Ok, since we did not explore the city much, what did we do?

Unifier of all under heaven

Terra Cotta site 2
So compliant we were!

Can you believe that with all the excitement of visiting the site of the first emperor’s mausoleum, we could not take any photos? Yep, at the time of our visit that many years back the rationale is that the flash photography may damage the relics. So it was an enforced rule not to take photos while visiting the excavated pits. Though we have to say the locals ignored it. Sigh. Stupid foreigners we were!

Terra Cotta site 1
At least she bought some souvenirs…

Perhaps it was the timing of the visit, but when we were there the excavated pits were all dimly lit. It was hard to make out the terracotta warriors standing in attention, since the viewing platform around it was quite high up. And you will recall that the entire region was engulfed with smog from the burning of the fields…

However, one do need to be there to feel the atmosphere of awe and imagine how much effort and grief went into the building of these today-relics. And until today they keep detecting yet more sections of the complex. There has been so many theories postulated why the emperor embarked on such a momentous scale of building. But for us one thing was clear : the martial emperor feared death and had sought for everlasting life. Perhaps he had wanted to have a whole world to rule even upon his imminent death?
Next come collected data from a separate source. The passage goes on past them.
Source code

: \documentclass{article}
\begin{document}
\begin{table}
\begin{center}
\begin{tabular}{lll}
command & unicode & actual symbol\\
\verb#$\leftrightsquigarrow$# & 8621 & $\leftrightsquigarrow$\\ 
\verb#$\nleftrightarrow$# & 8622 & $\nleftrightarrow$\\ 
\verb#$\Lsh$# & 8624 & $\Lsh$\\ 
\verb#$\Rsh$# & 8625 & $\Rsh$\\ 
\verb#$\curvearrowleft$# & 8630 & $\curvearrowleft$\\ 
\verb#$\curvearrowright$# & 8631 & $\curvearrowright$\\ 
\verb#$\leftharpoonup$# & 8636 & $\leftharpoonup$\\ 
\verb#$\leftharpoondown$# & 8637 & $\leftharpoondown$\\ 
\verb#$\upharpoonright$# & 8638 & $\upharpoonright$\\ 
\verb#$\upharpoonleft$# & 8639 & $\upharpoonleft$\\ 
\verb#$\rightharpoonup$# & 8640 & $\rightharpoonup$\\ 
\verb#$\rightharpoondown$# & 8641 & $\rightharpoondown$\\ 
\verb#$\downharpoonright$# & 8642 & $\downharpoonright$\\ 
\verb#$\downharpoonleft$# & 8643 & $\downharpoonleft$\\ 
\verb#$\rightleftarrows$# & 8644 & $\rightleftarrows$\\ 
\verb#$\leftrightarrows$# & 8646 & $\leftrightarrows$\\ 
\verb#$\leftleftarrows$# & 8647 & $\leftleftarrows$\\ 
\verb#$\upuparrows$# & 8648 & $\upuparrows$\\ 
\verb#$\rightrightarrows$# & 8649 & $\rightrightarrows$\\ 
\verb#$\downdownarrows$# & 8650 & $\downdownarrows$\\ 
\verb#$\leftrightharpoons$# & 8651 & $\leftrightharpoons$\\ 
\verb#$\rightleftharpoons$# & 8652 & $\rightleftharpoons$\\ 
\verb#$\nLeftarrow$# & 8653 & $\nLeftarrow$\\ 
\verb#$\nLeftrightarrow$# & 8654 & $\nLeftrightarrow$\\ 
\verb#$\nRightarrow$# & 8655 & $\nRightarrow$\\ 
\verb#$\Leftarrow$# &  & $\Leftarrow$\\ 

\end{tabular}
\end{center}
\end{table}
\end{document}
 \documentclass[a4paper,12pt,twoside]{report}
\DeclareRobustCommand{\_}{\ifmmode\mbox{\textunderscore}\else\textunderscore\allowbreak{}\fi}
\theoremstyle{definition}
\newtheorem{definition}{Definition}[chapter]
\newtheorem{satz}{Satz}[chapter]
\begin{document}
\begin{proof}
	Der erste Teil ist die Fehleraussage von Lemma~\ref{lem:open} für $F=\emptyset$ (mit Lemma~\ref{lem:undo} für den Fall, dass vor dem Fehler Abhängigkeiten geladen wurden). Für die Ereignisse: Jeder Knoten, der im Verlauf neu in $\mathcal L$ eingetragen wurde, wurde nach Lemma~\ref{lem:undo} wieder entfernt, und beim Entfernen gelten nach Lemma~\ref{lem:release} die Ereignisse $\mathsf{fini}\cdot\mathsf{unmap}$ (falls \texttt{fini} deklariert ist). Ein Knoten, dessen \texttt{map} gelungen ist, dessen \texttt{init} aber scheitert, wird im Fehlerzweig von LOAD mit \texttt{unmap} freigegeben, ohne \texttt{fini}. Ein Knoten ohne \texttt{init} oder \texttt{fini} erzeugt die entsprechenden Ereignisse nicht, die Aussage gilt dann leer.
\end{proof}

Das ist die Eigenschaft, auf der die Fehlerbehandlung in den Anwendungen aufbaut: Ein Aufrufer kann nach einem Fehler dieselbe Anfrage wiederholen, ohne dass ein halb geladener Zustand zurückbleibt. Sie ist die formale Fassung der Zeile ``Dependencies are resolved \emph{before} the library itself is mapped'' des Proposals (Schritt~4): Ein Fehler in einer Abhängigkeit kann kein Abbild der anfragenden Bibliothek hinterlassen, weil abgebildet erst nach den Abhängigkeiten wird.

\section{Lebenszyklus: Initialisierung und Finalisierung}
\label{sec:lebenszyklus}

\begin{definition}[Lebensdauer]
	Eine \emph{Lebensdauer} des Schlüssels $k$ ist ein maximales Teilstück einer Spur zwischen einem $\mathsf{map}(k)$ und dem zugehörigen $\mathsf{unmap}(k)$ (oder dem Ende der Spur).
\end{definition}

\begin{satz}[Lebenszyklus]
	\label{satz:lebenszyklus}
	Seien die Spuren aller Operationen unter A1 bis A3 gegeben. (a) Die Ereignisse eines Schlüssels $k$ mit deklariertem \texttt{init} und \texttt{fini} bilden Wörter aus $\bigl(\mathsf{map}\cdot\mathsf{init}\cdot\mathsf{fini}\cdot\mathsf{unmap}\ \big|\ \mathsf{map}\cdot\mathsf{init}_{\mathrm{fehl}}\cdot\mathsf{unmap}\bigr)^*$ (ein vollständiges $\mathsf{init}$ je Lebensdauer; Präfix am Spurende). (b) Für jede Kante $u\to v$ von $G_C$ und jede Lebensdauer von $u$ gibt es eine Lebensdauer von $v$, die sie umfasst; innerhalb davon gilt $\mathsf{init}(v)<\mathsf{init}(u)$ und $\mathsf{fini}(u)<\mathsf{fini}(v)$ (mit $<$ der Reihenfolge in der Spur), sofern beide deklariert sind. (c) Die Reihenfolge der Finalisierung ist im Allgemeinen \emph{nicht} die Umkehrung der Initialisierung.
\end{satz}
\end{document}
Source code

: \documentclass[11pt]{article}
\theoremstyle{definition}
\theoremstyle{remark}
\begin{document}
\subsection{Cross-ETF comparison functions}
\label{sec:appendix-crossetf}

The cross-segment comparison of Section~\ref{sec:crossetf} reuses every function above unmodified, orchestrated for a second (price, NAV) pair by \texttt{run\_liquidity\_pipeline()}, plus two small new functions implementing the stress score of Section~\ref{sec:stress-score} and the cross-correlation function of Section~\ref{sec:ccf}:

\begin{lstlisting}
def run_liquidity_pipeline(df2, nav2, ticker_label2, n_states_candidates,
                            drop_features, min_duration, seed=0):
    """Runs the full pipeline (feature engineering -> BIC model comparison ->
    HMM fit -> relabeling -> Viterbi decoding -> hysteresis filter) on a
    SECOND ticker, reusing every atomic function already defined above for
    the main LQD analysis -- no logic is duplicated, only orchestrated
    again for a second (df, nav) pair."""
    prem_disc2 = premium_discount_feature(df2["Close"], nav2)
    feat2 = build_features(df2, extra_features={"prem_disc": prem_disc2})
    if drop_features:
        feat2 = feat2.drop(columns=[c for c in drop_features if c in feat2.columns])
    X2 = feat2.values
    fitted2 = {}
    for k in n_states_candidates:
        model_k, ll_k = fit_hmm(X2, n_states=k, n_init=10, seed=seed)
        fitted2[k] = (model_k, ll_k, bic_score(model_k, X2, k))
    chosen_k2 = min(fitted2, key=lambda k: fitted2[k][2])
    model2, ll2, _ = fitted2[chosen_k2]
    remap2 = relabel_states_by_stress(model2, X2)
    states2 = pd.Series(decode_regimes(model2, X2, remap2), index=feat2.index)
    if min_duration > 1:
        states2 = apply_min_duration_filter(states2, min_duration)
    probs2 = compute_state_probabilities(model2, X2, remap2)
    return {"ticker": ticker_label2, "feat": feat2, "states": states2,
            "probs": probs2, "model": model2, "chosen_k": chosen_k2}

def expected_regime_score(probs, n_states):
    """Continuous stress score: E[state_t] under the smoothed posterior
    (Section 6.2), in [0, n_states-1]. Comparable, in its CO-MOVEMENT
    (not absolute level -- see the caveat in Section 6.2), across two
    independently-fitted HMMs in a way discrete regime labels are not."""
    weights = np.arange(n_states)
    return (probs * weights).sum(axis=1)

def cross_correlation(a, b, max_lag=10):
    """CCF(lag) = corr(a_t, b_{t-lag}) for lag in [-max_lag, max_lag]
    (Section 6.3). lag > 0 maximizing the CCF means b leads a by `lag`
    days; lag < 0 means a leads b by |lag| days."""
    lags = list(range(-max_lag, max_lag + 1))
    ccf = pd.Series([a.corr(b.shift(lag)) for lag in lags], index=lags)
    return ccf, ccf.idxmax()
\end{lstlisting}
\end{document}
And speaking of martial, have you ever heard of

The martial arts mountains?

We are sure many would be familiar with Chinese martial arts – the so called “kung fu”…and in many instances (cartoons included) the learning of such would often entail living on a mountain…

Huashan 14
Cliff off!

Perhaps it is also entwined with the Taoist belief that the mountains are the abode of the gods and deities, a place where one would in sync with nature.

Huashan 15
Steep, that’s what we need! Yeah!

Huashan (华山), approximately 120km from Xi’an was our go-to mountain. As one of the five greats of Chinese mountains, it has been the place for pilgrims to visit time in memorial. And folks come here seeking medicinal plants too! Today it is less religious but more for folks coming on hikes and climbs. Not that we did any of that, because a funicular links the base to the top – almost anyway. From there, one can then choose a varied number of pathways towards the peaks.

We are not sure how much it has changed over the last 20 years. But when we were there, we did not see much in the way of safety railings. You might have also noticed that the paths are rather steeply inclined and cliffs off to either sides. And where there are steps, they are narrow and near vertical!

So in a word it is risky. Too bad there was no instagram for us to awe an audience with the “death defying” pose(s) over a cliff’s edge! But the rewards for making this far up are the views. And the seeming perpetual misty conditions add to an air of mysteriousness. Perhaps it was the smog, LOL. All good for a day’s excursion.

And so ends our little story of our time in Xi’an and the surrounding attractions. The trouble with getting around with a tour group is the limited time allotted to the attractions and the pre-designed itinerary. Today, the widespread availability of information and improved tourist infrastructure means you need no longer depend on tour groups. One is empowered to do your own “free and easy”!